- [Task to complete]
The records that follow are to be given again exactly. Do not carry over any image.

- [Stored data]
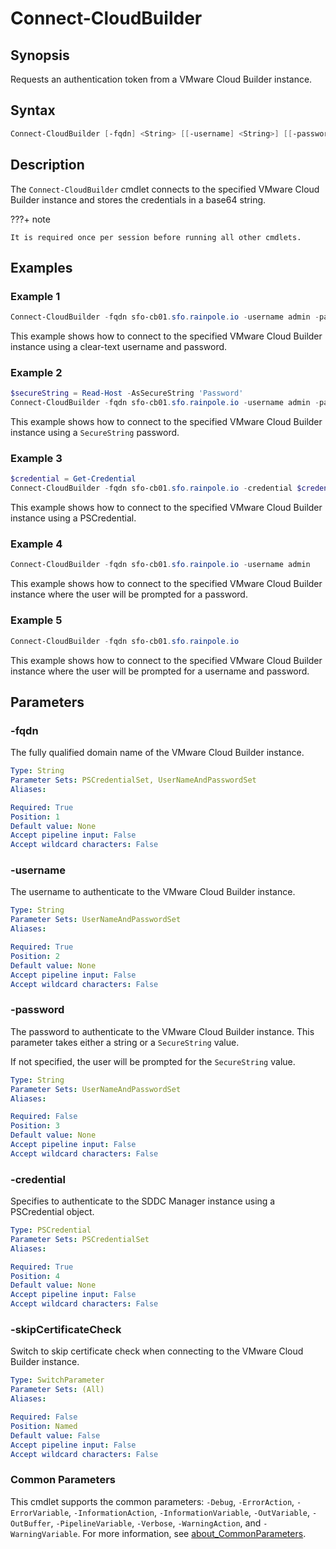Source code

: # Connect-CloudBuilder

## Synopsis

Requests an authentication token from a VMware Cloud Builder instance.

## Syntax

```powershell
Connect-CloudBuilder [-fqdn] <String> [[-username] <String>] [[-password] <String>] [[-credential] <PSCredential>] [-skipCertificateCheck] [<CommonParameters>]
```

## Description

The `Connect-CloudBuilder` cmdlet connects to the specified VMware Cloud Builder instance and stores the credentials in a base64 string.

???+ note

    It is required once per session before running all other cmdlets.

## Examples

### Example 1

```powershell
Connect-CloudBuilder -fqdn sfo-cb01.sfo.rainpole.io -username admin -password VMw@re1!
```

This example shows how to connect to the specified VMware Cloud Builder instance using a clear-text username and password.

### Example 2

```powershell
$secureString = Read-Host -AsSecureString 'Password'
Connect-CloudBuilder -fqdn sfo-cb01.sfo.rainpole.io -username admin -password $secureString
```

This example shows how to connect to the specified VMware Cloud Builder instance using a `SecureString` password.

### Example 3

```powershell
$credential = Get-Credential
Connect-CloudBuilder -fqdn sfo-cb01.sfo.rainpole.io -credential $credential
```

This example shows how to connect to the specified VMware Cloud Builder instance using a PSCredential.

### Example 4

```powershell
Connect-CloudBuilder -fqdn sfo-cb01.sfo.rainpole.io -username admin
```

This example shows how to connect to the specified VMware Cloud Builder instance where the user will be prompted for a password.

### Example 5

```powershell
Connect-CloudBuilder -fqdn sfo-cb01.sfo.rainpole.io
```

This example shows how to connect to the specified VMware Cloud Builder instance where the user will be prompted for a username and password.

## Parameters

### -fqdn

The fully qualified domain name of the VMware Cloud Builder instance.

```yaml
Type: String
Parameter Sets: PSCredentialSet, UserNameAndPasswordSet
Aliases:

Required: True
Position: 1
Default value: None
Accept pipeline input: False
Accept wildcard characters: False
```

### -username

The username to authenticate to the VMware Cloud Builder instance.

```yaml
Type: String
Parameter Sets: UserNameAndPasswordSet
Aliases:

Required: True
Position: 2
Default value: None
Accept pipeline input: False
Accept wildcard characters: False
```

### -password

The password to authenticate to the VMware Cloud Builder instance. This parameter takes either a string or a `SecureString` value.

If not specified, the user will be prompted for the `SecureString` value.

```yaml
Type: String
Parameter Sets: UserNameAndPasswordSet
Aliases:

Required: False
Position: 3
Default value: None
Accept pipeline input: False
Accept wildcard characters: False
```

### -credential

Specifies to authenticate to the SDDC Manager instance using a PSCredential object.

```yaml
Type: PSCredential
Parameter Sets: PSCredentialSet
Aliases:

Required: True
Position: 4
Default value: None
Accept pipeline input: False
Accept wildcard characters: False
```

### -skipCertificateCheck

Switch to skip certificate check when connecting to the VMware Cloud Builder instance.

```yaml
Type: SwitchParameter
Parameter Sets: (All)
Aliases:

Required: False
Position: Named
Default value: False
Accept pipeline input: False
Accept wildcard characters: False
```

### Common Parameters

This cmdlet supports the common parameters: `-Debug`, `-ErrorAction`, `-ErrorVariable`, `-InformationAction`, `-InformationVariable`, `-OutVariable`, `-OutBuffer`, `-PipelineVariable`, `-Verbose`, `-WarningAction`, and `-WarningVariable`. For more information, see [about_CommonParameters](http://go.microsoft.com/fwlink/?LinkID=113216).
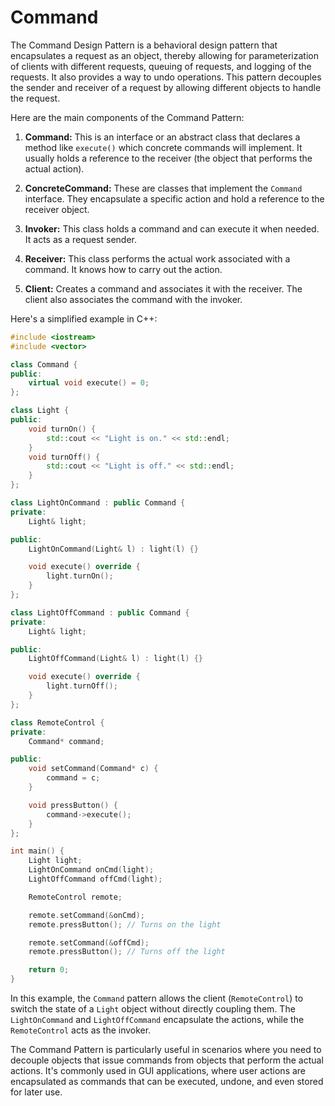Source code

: # Command
The Command Design Pattern is a behavioral design pattern that encapsulates a request as an object, thereby allowing for parameterization of clients with different requests, queuing of requests, and logging of the requests. It also provides a way to undo operations. This pattern decouples the sender and receiver of a request by allowing different objects to handle the request.

Here are the main components of the Command Pattern:

1. **Command:** This is an interface or an abstract class that declares a method like `execute()` which concrete commands will implement. It usually holds a reference to the receiver (the object that performs the actual action).

2. **ConcreteCommand:** These are classes that implement the `Command` interface. They encapsulate a specific action and hold a reference to the receiver object.

3. **Invoker:** This class holds a command and can execute it when needed. It acts as a request sender.

4. **Receiver:** This class performs the actual work associated with a command. It knows how to carry out the action.

5. **Client:** Creates a command and associates it with the receiver. The client also associates the command with the invoker.

Here's a simplified example in C++:

```cpp
#include <iostream>
#include <vector>

class Command {
public:
    virtual void execute() = 0;
};

class Light {
public:
    void turnOn() {
        std::cout << "Light is on." << std::endl;
    }
    void turnOff() {
        std::cout << "Light is off." << std::endl;
    }
};

class LightOnCommand : public Command {
private:
    Light& light;

public:
    LightOnCommand(Light& l) : light(l) {}

    void execute() override {
        light.turnOn();
    }
};

class LightOffCommand : public Command {
private:
    Light& light;

public:
    LightOffCommand(Light& l) : light(l) {}

    void execute() override {
        light.turnOff();
    }
};

class RemoteControl {
private:
    Command* command;

public:
    void setCommand(Command* c) {
        command = c;
    }

    void pressButton() {
        command->execute();
    }
};

int main() {
    Light light;
    LightOnCommand onCmd(light);
    LightOffCommand offCmd(light);

    RemoteControl remote;

    remote.setCommand(&onCmd);
    remote.pressButton(); // Turns on the light

    remote.setCommand(&offCmd);
    remote.pressButton(); // Turns off the light

    return 0;
}
```

In this example, the `Command` pattern allows the client (`RemoteControl`) to switch the state of a `Light` object without directly coupling them. The `LightOnCommand` and `LightOffCommand` encapsulate the actions, while the `RemoteControl` acts as the invoker.

The Command Pattern is particularly useful in scenarios where you need to decouple objects that issue commands from objects that perform the actual actions. It's commonly used in GUI applications, where user actions are encapsulated as commands that can be executed, undone, and even stored for later use.
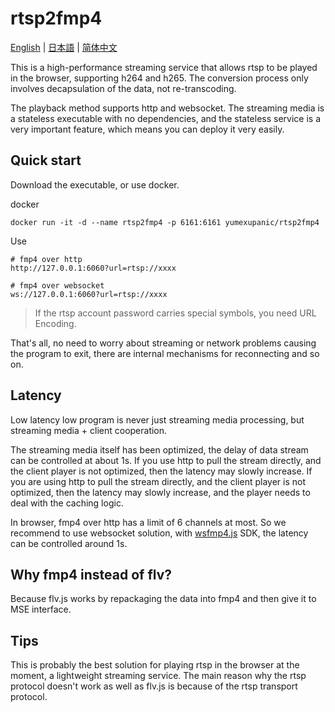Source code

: # rtsp2fmp4

[English](https://github.com/yumexupanic/rtsp2fmp4) | [日本語](https://github.com/yumexupanic/rtsp2fmp4/blob/main/README_jp.md) | [简体中文](https://github.com/yumexupanic/rtsp2fmp4/blob/main/README_zh.md)

This is a high-performance streaming service that allows rtsp to be played in the browser, supporting h264 and h265. The conversion process only involves decapsulation of the data, not re-transcoding.

The playback method supports http and websocket. The streaming media is a stateless executable with no dependencies, and the stateless service is a very important feature, which means you can deploy it very easily.

## Quick start

Download the executable, or use docker.

docker
```shell
docker run -it -d --name rtsp2fmp4 -p 6161:6161 yumexupanic/rtsp2fmp4
```

Use
```shell
# fmp4 over http 
http://127.0.0.1:6060?url=rtsp://xxxx

# fmp4 over websocket
ws://127.0.0.1:6060?url=rtsp://xxxx
```

> If the rtsp account password carries special symbols, you need URL Encoding.

That's all, no need to worry about streaming or network problems causing the program to exit, there are internal mechanisms for reconnecting and so on.

## Latency

Low latency low program is never just streaming media processing, but streaming media + client cooperation.

The streaming media itself has been optimized, the delay of data stream can be controlled at about 1s. If you use http to pull the stream directly, and the client player is not optimized, then the latency may slowly increase.
If you are using http to pull the stream directly, and the client player is not optimized, then the latency may slowly increase, and the player needs to deal with the caching logic.

In browser, fmp4 over http has a limit of 6 channels at most. So we recommend to use websocket solution, with  [wsfmp4.js](https://github.com/yumexupanic/wsfmp4.js) SDK, the latency can be controlled around 1s.

## Why fmp4 instead of flv?

Because flv.js works by repackaging the data into fmp4 and then give it to MSE interface.

## Tips

This is probably the best solution for playing rtsp in the browser at the moment, a lightweight streaming service.
The main reason why the rtsp protocol doesn't work as well as flv.js is because of the rtsp transport protocol.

- [Answer to this problem]
Source code

: # Connect-CloudBuilder

## Synopsis

Requests an authentication token from a VMware Cloud Builder instance.

## Syntax

```powershell
Connect-CloudBuilder [-fqdn] <String> [[-username] <String>] [[-password] <String>] [[-credential] <PSCredential>] [-skipCertificateCheck] [<CommonParameters>]
```

## Description

The `Connect-CloudBuilder` cmdlet connects to the specified VMware Cloud Builder instance and stores the credentials in a base64 string.

???+ note

    It is required once per session before running all other cmdlets.

## Examples

### Example 1

```powershell
Connect-CloudBuilder -fqdn sfo-cb01.sfo.rainpole.io -username admin -password VMw@re1!
```

This example shows how to connect to the specified VMware Cloud Builder instance using a clear-text username and password.

### Example 2

```powershell
$secureString = Read-Host -AsSecureString 'Password'
Connect-CloudBuilder -fqdn sfo-cb01.sfo.rainpole.io -username admin -password $secureString
```

This example shows how to connect to the specified VMware Cloud Builder instance using a `SecureString` password.

### Example 3

```powershell
$credential = Get-Credential
Connect-CloudBuilder -fqdn sfo-cb01.sfo.rainpole.io -credential $credential
```

This example shows how to connect to the specified VMware Cloud Builder instance using a PSCredential.

### Example 4

```powershell
Connect-CloudBuilder -fqdn sfo-cb01.sfo.rainpole.io -username admin
```

This example shows how to connect to the specified VMware Cloud Builder instance where the user will be prompted for a password.

### Example 5

```powershell
Connect-CloudBuilder -fqdn sfo-cb01.sfo.rainpole.io
```

This example shows how to connect to the specified VMware Cloud Builder instance where the user will be prompted for a username and password.

## Parameters

### -fqdn

The fully qualified domain name of the VMware Cloud Builder instance.

```yaml
Type: String
Parameter Sets: PSCredentialSet, UserNameAndPasswordSet
Aliases:

Required: True
Position: 1
Default value: None
Accept pipeline input: False
Accept wildcard characters: False
```

### -username

The username to authenticate to the VMware Cloud Builder instance.

```yaml
Type: String
Parameter Sets: UserNameAndPasswordSet
Aliases:

Required: True
Position: 2
Default value: None
Accept pipeline input: False
Accept wildcard characters: False
```

### -password

The password to authenticate to the VMware Cloud Builder instance. This parameter takes either a string or a `SecureString` value.

If not specified, the user will be prompted for the `SecureString` value.

```yaml
Type: String
Parameter Sets: UserNameAndPasswordSet
Aliases:

Required: False
Position: 3
Default value: None
Accept pipeline input: False
Accept wildcard characters: False
```

### -credential

Specifies to authenticate to the SDDC Manager instance using a PSCredential object.

```yaml
Type: PSCredential
Parameter Sets: PSCredentialSet
Aliases:

Required: True
Position: 4
Default value: None
Accept pipeline input: False
Accept wildcard characters: False
```

### -skipCertificateCheck

Switch to skip certificate check when connecting to the VMware Cloud Builder instance.

```yaml
Type: SwitchParameter
Parameter Sets: (All)
Aliases:

Required: False
Position: Named
Default value: False
Accept pipeline input: False
Accept wildcard characters: False
```

### Common Parameters

This cmdlet supports the common parameters: `-Debug`, `-ErrorAction`, `-ErrorVariable`, `-InformationAction`, `-InformationVariable`, `-OutVariable`, `-OutBuffer`, `-PipelineVariable`, `-Verbose`, `-WarningAction`, and `-WarningVariable`. For more information, see [about_CommonParameters](http://go.microsoft.com/fwlink/?LinkID=113216).
Source code

: # Command
The Command Design Pattern is a behavioral design pattern that encapsulates a request as an object, thereby allowing for parameterization of clients with different requests, queuing of requests, and logging of the requests. It also provides a way to undo operations. This pattern decouples the sender and receiver of a request by allowing different objects to handle the request.

Here are the main components of the Command Pattern:

1. **Command:** This is an interface or an abstract class that declares a method like `execute()` which concrete commands will implement. It usually holds a reference to the receiver (the object that performs the actual action).

2. **ConcreteCommand:** These are classes that implement the `Command` interface. They encapsulate a specific action and hold a reference to the receiver object.

3. **Invoker:** This class holds a command and can execute it when needed. It acts as a request sender.

4. **Receiver:** This class performs the actual work associated with a command. It knows how to carry out the action.

5. **Client:** Creates a command and associates it with the receiver. The client also associates the command with the invoker.

Here's a simplified example in C++:

```cpp
#include <iostream>
#include <vector>

class Command {
public:
    virtual void execute() = 0;
};

class Light {
public:
    void turnOn() {
        std::cout << "Light is on." << std::endl;
    }
    void turnOff() {
        std::cout << "Light is off." << std::endl;
    }
};

class LightOnCommand : public Command {
private:
    Light& light;

public:
    LightOnCommand(Light& l) : light(l) {}

    void execute() override {
        light.turnOn();
    }
};

class LightOffCommand : public Command {
private:
    Light& light;

public:
    LightOffCommand(Light& l) : light(l) {}

    void execute() override {
        light.turnOff();
    }
};

class RemoteControl {
private:
    Command* command;

public:
    void setCommand(Command* c) {
        command = c;
    }

    void pressButton() {
        command->execute();
    }
};

int main() {
    Light light;
    LightOnCommand onCmd(light);
    LightOffCommand offCmd(light);

    RemoteControl remote;

    remote.setCommand(&onCmd);
    remote.pressButton(); // Turns on the light

    remote.setCommand(&offCmd);
    remote.pressButton(); // Turns off the light

    return 0;
}
```

In this example, the `Command` pattern allows the client (`RemoteControl`) to switch the state of a `Light` object without directly coupling them. The `LightOnCommand` and `LightOffCommand` encapsulate the actions, while the `RemoteControl` acts as the invoker.

The Command Pattern is particularly useful in scenarios where you need to decouple objects that issue commands from objects that perform the actual actions. It's commonly used in GUI applications, where user actions are encapsulated as commands that can be executed, undone, and even stored for later use.
Source code

: # rtsp2fmp4

[English](https://github.com/yumexupanic/rtsp2fmp4) | [日本語](https://github.com/yumexupanic/rtsp2fmp4/blob/main/README_jp.md) | [简体中文](https://github.com/yumexupanic/rtsp2fmp4/blob/main/README_zh.md)

This is a high-performance streaming service that allows rtsp to be played in the browser, supporting h264 and h265. The conversion process only involves decapsulation of the data, not re-transcoding.

The playback method supports http and websocket. The streaming media is a stateless executable with no dependencies, and the stateless service is a very important feature, which means you can deploy it very easily.

## Quick start

Download the executable, or use docker.

docker
```shell
docker run -it -d --name rtsp2fmp4 -p 6161:6161 yumexupanic/rtsp2fmp4
```

Use
```shell
# fmp4 over http 
http://127.0.0.1:6060?url=rtsp://xxxx

# fmp4 over websocket
ws://127.0.0.1:6060?url=rtsp://xxxx
```

> If the rtsp account password carries special symbols, you need URL Encoding.

That's all, no need to worry about streaming or network problems causing the program to exit, there are internal mechanisms for reconnecting and so on.

## Latency

Low latency low program is never just streaming media processing, but streaming media + client cooperation.

The streaming media itself has been optimized, the delay of data stream can be controlled at about 1s. If you use http to pull the stream directly, and the client player is not optimized, then the latency may slowly increase.
If you are using http to pull the stream directly, and the client player is not optimized, then the latency may slowly increase, and the player needs to deal with the caching logic.

In browser, fmp4 over http has a limit of 6 channels at most. So we recommend to use websocket solution, with  [wsfmp4.js](https://github.com/yumexupanic/wsfmp4.js) SDK, the latency can be controlled around 1s.

## Why fmp4 instead of flv?

Because flv.js works by repackaging the data into fmp4 and then give it to MSE interface.

## Tips

This is probably the best solution for playing rtsp in the browser at the moment, a lightweight streaming service.
The main reason why the rtsp protocol doesn't work as well as flv.js is because of the rtsp transport protocol.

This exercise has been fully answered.